=== Section Start ===

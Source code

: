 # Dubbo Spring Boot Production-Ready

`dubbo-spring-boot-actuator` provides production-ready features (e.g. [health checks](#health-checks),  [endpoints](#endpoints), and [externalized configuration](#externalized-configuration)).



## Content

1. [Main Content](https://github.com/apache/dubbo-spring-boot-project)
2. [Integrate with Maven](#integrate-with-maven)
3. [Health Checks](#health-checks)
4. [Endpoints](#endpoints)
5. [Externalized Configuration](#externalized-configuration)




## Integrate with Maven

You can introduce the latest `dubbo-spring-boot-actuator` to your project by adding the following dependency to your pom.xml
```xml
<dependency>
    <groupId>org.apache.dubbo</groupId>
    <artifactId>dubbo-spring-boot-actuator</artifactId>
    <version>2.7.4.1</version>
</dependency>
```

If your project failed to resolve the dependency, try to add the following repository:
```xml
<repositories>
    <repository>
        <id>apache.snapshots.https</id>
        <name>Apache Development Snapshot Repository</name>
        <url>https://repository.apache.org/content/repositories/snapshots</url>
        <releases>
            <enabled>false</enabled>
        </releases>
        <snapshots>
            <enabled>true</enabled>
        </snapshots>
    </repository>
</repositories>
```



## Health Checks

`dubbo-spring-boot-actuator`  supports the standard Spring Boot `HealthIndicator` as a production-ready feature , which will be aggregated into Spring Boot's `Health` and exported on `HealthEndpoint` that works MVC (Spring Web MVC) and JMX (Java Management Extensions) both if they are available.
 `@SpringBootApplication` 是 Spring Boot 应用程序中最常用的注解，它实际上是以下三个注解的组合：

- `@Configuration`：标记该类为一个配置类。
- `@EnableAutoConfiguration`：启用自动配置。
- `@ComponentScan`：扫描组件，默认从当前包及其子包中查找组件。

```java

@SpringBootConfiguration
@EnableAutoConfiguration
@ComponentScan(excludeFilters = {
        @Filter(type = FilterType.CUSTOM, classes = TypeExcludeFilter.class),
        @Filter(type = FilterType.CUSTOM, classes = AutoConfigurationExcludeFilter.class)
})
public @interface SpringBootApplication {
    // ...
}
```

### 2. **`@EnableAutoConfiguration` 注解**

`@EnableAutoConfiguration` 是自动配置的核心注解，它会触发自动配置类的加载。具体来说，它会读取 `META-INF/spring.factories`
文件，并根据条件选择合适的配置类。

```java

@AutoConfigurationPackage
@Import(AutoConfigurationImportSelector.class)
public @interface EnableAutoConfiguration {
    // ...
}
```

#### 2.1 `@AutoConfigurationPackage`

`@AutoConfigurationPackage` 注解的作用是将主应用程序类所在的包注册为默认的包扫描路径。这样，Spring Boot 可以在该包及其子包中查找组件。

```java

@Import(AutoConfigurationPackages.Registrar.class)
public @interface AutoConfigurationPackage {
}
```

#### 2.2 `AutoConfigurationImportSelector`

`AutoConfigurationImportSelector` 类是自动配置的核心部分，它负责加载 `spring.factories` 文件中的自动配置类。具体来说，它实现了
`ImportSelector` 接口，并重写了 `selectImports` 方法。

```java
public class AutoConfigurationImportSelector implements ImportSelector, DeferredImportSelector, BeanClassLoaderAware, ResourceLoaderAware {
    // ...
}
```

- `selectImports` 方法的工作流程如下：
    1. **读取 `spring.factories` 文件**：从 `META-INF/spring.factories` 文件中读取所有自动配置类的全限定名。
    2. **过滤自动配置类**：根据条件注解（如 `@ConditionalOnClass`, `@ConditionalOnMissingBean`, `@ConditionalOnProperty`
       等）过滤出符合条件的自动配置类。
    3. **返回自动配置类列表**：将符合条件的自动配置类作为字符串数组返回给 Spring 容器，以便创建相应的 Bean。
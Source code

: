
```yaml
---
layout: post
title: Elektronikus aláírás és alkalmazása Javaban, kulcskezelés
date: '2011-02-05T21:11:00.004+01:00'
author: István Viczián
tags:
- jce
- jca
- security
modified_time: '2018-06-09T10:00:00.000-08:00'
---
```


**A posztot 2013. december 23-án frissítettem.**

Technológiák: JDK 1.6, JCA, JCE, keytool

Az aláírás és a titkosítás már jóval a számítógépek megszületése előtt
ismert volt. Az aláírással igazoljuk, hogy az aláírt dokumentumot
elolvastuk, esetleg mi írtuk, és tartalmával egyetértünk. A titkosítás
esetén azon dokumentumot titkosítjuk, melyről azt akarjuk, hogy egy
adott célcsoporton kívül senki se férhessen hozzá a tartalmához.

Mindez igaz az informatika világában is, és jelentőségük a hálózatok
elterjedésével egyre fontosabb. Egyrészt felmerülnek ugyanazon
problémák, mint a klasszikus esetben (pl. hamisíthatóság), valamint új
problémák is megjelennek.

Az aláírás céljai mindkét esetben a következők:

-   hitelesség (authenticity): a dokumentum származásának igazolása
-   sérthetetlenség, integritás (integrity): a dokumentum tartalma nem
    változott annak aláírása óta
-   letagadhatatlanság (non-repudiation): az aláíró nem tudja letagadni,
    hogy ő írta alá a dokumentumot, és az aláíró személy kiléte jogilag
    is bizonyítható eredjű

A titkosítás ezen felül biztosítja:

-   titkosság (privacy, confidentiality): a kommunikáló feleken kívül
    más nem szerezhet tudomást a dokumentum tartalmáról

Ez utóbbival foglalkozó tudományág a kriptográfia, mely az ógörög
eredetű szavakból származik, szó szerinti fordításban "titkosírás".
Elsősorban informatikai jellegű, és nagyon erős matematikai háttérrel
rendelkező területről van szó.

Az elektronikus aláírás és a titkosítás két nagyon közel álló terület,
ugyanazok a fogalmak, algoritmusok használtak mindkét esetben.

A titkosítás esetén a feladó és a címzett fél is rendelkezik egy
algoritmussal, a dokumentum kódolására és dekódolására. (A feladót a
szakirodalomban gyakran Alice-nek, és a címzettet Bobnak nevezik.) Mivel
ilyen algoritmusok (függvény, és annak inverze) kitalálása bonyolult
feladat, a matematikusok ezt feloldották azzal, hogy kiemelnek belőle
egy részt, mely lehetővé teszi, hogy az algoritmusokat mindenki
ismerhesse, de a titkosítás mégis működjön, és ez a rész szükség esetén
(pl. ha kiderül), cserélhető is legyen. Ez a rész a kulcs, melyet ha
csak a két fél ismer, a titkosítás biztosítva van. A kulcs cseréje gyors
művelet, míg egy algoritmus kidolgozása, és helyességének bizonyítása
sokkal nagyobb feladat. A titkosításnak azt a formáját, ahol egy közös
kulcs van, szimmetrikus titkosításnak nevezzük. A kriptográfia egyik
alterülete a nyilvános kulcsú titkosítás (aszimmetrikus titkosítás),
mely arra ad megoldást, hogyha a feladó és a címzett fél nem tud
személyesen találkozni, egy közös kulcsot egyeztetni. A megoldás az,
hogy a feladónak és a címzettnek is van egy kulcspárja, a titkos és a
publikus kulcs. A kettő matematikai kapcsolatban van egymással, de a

=== Section End ===

● What to do:
Look above for the line containing "problémák is megjelennek.". Output from there through the line containing "csak a két fél", exactly and inclusively.

● Output:
problémák is megjelennek.

Az aláírás céljai mindkét esetben a következők:

-   hitelesség (authenticity): a dokumentum származásának igazolása
-   sérthetetlenség, integritás (integrity): a dokumentum tartalma nem
    változott annak aláírása óta
-   letagadhatatlanság (non-repudiation): az aláíró nem tudja letagadni,
    hogy ő írta alá a dokumentumot, és az aláíró személy kiléte jogilag
    is bizonyítható eredjű

A titkosítás ezen felül biztosítja:

-   titkosság (privacy, confidentiality): a kommunikáló feleken kívül
    más nem szerezhet tudomást a dokumentum tartalmáról

Ez utóbbival foglalkozó tudományág a kriptográfia, mely az ógörög
eredetű szavakból származik, szó szerinti fordításban "titkosírás".
Elsősorban informatikai jellegű, és nagyon erős matematikai háttérrel
rendelkező területről van szó.

Az elektronikus aláírás és a titkosítás két nagyon közel álló terület,
ugyanazok a fogalmak, algoritmusok használtak mindkét esetben.

A titkosítás esetén a feladó és a címzett fél is rendelkezik egy
algoritmussal, a dokumentum kódolására és dekódolására. (A feladót a
szakirodalomban gyakran Alice-nek, és a címzettet Bobnak nevezik.) Mivel
ilyen algoritmusok (függvény, és annak inverze) kitalálása bonyolult
feladat, a matematikusok ezt feloldották azzal, hogy kiemelnek belőle
egy részt, mely lehetővé teszi, hogy az algoritmusokat mindenki
ismerhesse, de a titkosítás mégis működjön, és ez a rész szükség esetén
(pl. ha kiderül), cserélhető is legyen. Ez a rész a kulcs, melyet ha
csak a két fél ismer, a titkosítás biztosítva van. A kulcs cseréje gyors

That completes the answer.